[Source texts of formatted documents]
• • • • • • •
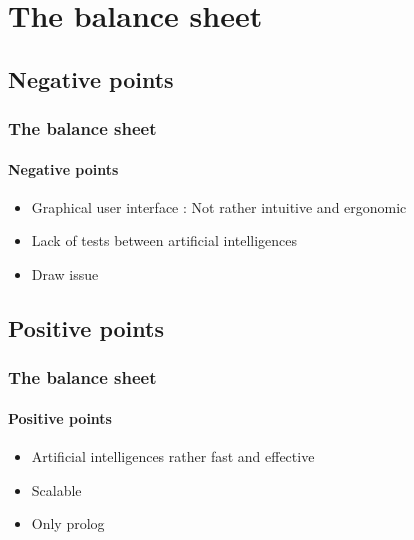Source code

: \documentclass[a4paper, 11pt]{beamer}
\begin{document}
\section{The balance sheet}
\subsection{Negative points}
\begin{frame}
 \frametitle{The balance sheet}
 \framesubtitle{Negative points}
 \begin{itemize}
  \item Graphical user interface : Not rather intuitive and ergonomic
  \pause
  \item Lack of tests between artificial intelligences
  \pause
  \item Draw issue
 \end{itemize}
\end{frame}

\subsection{Positive points}
\begin{frame}
 \frametitle{The balance sheet}
 \framesubtitle{Positive points}
 \begin{itemize}
  \item Artificial intelligences rather fast and effective
  \pause
  \item Scalable
  \pause
  \item Only prolog
 \end{itemize}
\end{frame}
\end{document}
• • • • • • •
Output the whole of the data, unchanged; keep the pictures out.

### [Answer]
Source code

: \documentclass[a4paper, 11pt]{beamer}
\begin{document}
\section{The balance sheet}
\subsection{Negative points}
\begin{frame}
 \frametitle{The balance sheet}
 \framesubtitle{Negative points}
 \begin{itemize}
  \item Graphical user interface : Not rather intuitive and ergonomic
  \pause
  \item Lack of tests between artificial intelligences
  \pause
  \item Draw issue
 \end{itemize}
\end{frame}

\subsection{Positive points}
\begin{frame}
 \frametitle{The balance sheet}
 \framesubtitle{Positive points}
 \begin{itemize}
  \item Artificial intelligences rather fast and effective
  \pause
  \item Scalable
  \pause
  \item Only prolog
 \end{itemize}
\end{frame}
\end{document}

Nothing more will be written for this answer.